4日目 気付きとシュトゥーカ

 昨日、ふとポケットに手を突っ込むと血だらけの手帳が出てきた。それは現代で血だらけの男からもらったものだった。


 取り敢えずいろいろ調べてみた。


 手帳についてわかったことその1

 前半のページはロシア語、後半は日本語で書かれている。ロシア語のページと日本語のページの間には、何も書かれていない。日本語のあとのページにも同じだけ白紙。本当にロシア語かは、よくわからないですけど


 その2

 日本語の部分に文字を書いてみた結果、ロシア語のページにも同じくらい文字が増えた。

 正直びびった。

 日本語で書いてもロシア語のページに現れるのはロシア語。これが俺が書いた日本語と同じ意味なら、ある意味 自動翻訳機。

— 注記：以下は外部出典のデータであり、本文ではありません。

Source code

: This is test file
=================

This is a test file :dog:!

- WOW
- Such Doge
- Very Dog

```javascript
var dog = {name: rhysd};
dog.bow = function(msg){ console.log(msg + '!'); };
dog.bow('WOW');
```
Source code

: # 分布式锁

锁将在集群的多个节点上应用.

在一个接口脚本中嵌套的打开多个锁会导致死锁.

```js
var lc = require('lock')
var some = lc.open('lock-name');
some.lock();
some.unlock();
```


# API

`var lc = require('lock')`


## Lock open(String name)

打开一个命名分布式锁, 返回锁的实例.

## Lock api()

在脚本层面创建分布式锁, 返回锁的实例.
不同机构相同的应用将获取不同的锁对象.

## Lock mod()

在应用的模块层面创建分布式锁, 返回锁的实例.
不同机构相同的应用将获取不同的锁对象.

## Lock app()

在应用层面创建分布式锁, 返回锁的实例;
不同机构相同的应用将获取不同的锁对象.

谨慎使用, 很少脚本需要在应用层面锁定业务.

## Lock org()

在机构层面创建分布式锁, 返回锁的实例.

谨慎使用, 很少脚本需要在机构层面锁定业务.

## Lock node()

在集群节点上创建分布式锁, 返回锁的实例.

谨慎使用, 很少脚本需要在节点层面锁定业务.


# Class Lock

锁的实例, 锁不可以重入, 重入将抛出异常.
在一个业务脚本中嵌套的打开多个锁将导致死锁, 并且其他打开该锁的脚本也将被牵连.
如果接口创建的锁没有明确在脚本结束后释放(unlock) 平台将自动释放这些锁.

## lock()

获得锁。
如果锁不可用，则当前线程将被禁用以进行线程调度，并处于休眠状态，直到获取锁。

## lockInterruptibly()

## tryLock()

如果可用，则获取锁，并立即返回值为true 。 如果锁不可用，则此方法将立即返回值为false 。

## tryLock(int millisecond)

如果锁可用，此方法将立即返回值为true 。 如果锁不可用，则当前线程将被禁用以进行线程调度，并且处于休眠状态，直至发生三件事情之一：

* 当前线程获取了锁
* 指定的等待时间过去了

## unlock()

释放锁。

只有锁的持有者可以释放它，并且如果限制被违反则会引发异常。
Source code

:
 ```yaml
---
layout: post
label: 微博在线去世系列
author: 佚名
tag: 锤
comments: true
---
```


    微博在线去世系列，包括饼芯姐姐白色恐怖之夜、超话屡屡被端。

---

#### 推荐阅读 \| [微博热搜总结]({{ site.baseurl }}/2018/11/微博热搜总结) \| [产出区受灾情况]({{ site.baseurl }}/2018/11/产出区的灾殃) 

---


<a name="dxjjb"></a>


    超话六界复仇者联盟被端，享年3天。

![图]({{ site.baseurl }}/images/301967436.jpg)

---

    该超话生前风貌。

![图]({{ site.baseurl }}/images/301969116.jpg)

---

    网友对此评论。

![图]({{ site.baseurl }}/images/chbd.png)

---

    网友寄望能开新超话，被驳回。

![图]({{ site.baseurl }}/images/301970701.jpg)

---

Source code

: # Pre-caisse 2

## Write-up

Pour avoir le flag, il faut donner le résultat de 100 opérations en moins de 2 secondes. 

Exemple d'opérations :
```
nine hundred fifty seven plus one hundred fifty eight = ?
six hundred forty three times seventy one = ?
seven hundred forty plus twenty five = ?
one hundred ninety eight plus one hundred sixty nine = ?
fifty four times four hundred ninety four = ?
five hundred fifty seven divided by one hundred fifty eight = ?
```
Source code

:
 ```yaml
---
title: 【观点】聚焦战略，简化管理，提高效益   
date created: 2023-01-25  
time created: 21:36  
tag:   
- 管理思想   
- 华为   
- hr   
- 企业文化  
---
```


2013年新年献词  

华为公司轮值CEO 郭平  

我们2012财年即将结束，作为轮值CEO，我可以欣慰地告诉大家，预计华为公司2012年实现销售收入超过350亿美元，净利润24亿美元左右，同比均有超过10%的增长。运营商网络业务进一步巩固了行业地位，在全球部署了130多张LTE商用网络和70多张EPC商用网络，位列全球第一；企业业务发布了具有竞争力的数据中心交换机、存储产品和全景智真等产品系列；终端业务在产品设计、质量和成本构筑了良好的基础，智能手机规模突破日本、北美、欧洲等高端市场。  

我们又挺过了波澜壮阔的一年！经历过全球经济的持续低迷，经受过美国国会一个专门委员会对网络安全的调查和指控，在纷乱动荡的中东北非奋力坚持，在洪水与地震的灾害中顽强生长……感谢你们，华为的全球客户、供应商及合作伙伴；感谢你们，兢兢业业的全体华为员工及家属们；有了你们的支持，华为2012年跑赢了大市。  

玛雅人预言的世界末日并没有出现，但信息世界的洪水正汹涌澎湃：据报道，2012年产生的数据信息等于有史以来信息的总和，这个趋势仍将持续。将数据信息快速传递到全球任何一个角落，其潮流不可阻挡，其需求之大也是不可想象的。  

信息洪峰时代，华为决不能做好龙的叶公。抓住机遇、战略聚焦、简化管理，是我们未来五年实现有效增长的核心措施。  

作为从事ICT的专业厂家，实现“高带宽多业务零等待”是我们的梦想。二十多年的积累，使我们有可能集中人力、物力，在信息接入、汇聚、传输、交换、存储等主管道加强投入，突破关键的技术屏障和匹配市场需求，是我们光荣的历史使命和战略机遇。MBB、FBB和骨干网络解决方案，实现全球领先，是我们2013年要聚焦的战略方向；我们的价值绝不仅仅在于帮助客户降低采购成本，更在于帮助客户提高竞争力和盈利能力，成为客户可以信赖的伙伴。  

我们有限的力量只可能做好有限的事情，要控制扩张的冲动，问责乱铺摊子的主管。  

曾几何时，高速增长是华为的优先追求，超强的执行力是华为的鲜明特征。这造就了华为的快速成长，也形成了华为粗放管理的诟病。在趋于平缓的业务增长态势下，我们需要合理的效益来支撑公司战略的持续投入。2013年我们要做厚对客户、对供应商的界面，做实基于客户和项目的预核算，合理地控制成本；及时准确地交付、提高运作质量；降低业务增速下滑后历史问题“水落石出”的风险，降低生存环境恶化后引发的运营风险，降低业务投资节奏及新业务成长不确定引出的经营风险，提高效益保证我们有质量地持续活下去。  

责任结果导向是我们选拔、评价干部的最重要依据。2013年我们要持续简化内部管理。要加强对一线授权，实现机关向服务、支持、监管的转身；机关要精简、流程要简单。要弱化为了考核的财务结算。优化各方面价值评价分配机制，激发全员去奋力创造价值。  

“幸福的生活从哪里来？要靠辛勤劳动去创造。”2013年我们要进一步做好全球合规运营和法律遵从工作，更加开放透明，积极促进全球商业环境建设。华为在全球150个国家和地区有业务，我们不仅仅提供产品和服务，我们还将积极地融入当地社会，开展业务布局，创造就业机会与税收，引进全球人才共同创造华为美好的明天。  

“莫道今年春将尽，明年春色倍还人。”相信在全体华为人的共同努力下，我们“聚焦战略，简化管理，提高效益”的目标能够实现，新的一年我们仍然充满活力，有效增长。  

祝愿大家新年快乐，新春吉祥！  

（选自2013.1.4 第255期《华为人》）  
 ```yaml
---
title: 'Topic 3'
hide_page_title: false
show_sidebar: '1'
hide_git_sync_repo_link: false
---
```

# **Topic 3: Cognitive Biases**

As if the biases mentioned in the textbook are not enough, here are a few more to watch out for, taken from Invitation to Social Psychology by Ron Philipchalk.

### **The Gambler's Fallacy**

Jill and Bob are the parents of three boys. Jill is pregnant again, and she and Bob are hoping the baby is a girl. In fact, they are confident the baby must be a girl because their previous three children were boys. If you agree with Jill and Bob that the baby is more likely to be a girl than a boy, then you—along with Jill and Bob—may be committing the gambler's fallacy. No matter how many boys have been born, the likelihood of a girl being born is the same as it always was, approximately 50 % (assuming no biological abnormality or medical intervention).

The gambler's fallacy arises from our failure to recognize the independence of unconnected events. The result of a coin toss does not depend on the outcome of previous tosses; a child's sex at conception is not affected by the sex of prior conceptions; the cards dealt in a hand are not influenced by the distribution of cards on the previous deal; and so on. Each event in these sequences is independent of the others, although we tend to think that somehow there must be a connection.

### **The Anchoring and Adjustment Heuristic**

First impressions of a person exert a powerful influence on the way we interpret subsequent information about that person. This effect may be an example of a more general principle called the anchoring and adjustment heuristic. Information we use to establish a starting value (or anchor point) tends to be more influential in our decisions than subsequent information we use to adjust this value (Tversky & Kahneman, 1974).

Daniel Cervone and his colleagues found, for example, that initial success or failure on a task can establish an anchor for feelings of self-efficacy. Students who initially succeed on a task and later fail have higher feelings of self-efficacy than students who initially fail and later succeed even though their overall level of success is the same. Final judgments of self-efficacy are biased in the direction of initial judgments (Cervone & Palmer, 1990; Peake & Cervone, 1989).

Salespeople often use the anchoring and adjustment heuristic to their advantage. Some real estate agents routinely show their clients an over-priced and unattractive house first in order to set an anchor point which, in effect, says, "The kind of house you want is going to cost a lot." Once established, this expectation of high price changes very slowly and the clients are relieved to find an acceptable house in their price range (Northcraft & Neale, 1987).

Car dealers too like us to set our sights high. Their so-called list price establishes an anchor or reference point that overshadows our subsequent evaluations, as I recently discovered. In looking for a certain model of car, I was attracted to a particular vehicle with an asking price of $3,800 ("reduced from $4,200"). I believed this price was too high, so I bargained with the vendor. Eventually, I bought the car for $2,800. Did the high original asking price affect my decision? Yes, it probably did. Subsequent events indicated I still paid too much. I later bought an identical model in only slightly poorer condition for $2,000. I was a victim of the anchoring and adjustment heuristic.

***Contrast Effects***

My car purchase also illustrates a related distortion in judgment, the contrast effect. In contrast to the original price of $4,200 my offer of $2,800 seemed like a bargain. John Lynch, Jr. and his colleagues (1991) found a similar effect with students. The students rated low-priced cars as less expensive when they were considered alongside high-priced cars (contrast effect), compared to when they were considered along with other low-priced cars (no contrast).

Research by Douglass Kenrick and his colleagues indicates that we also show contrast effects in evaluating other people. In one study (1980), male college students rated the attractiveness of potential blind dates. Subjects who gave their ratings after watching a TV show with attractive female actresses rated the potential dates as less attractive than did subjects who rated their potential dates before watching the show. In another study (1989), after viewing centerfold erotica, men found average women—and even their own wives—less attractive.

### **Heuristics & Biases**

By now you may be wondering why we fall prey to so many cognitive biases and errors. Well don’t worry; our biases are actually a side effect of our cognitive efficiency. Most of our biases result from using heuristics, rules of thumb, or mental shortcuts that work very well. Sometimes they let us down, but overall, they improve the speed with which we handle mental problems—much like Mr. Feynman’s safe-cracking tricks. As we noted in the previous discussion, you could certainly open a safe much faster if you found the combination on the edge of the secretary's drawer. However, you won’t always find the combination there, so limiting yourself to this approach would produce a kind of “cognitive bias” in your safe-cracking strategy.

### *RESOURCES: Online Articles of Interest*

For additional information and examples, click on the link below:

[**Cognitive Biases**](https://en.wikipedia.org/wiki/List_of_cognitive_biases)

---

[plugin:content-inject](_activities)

 試しに『万歳』て書いた結果、ロシア語のページには『ура 』て書いてある。

 某動画サイトのおかげで、こういうのはしってる。


 つまり、これは自動翻訳機だな。うん。それにロシア語って確定したね。


 昨日わかったのはこれ位。でもさ、どうやったら帰れるんだよ……。


 早朝から、今度は敵の方から攻めてきた。昨日とった建物の向こう側はどの建物も崩れていて開けている。

 改めて見ると広い街。


 瓦礫が沢山あるので敵も味方もうまく使って攻撃してる。でも敵は戦車も連れてくるからかなり厳しい戦いだ。

 俺はもちろん言葉がわからないので いや、怖いから後ろの方に隠れてます。


 銃が使えるようになったからって、強くなるわけでもないし。


 ドォン ドドドンッ バンッ ダッダッダッ バンッ

 古参部隊も建物の中に入ってきた。砲撃も激しいようだ。

 外には、他の部隊も見える。

 銃撃戦も昨日より激しいかもしれない。


 その最中だった。凄い音がした。

 ビィィィィーーーーーーーーーーーーーーッ

 サイレンのような音。上から聞こえた。


 敵がいない方の窓から上を見た。

 飛行機が落ちてきている。

 シュトゥーカっていう急降下爆撃機だけど今の俺はそんな事は知らない。

 というか、川を渡る時に襲ってきたのはこいつだよ……怖かったなあ。


 俺は見た、飛行機が何かを落とした事を。窓から身を乗り出していた俺は彼から引っ張られた。そして、彼に引っ張られて落ちるように階段を降りた。

 ドドォドォゴォーン


 あぁっ、まただ。耳が、耳鳴りが。凄い煙だ。

「ゴホッ ゴホ ゴホッ」

「だいじょうぶか?」

 ジェスチャーで大丈夫だと伝える。


 1つは外に落ちた。もう1つの爆弾は建物の外壁を削り取るように落ちた。そのせいで2つの爆弾は外で爆発し、外の味方がやられた。そして最後の1つが俺たちがいた建物に命中した。他にも落ちたかもしれないけど、知ったことか。


 外の味方が救助に来た。2階の味方は壊滅で1階にも被害が出たが、俺達は無事だった。


 流石っす。…………あれ? さっき、日本語に聞こえた様な。

「♪☆÷×°#¥×」

 いや、気のせいでした。


 あの建物は防御の基点だったらしく、味方は崩れ敵はさらに前進してきた。ロシアの方は、すぐ後ろの4回建ての建物に籠城する感じになった。アパートかな? 部屋がたくさんある。どれも似た様な部屋。レンガでできてて、窓は全部割れて、ただの穴になってる。


 周りの建物と、その外にロシア兵は防御陣地、いや、ただの瓦礫を上手い事使って簡易的要塞ができた。


 そこからは敵も味方も動けず銃撃戦が続いた様に思えた。でも、俺たちは側面の味方が崩れているのに気づいてなかった。


 その日の夕方、俺がいる部隊、その他含めて200人ほどは完全に包囲された。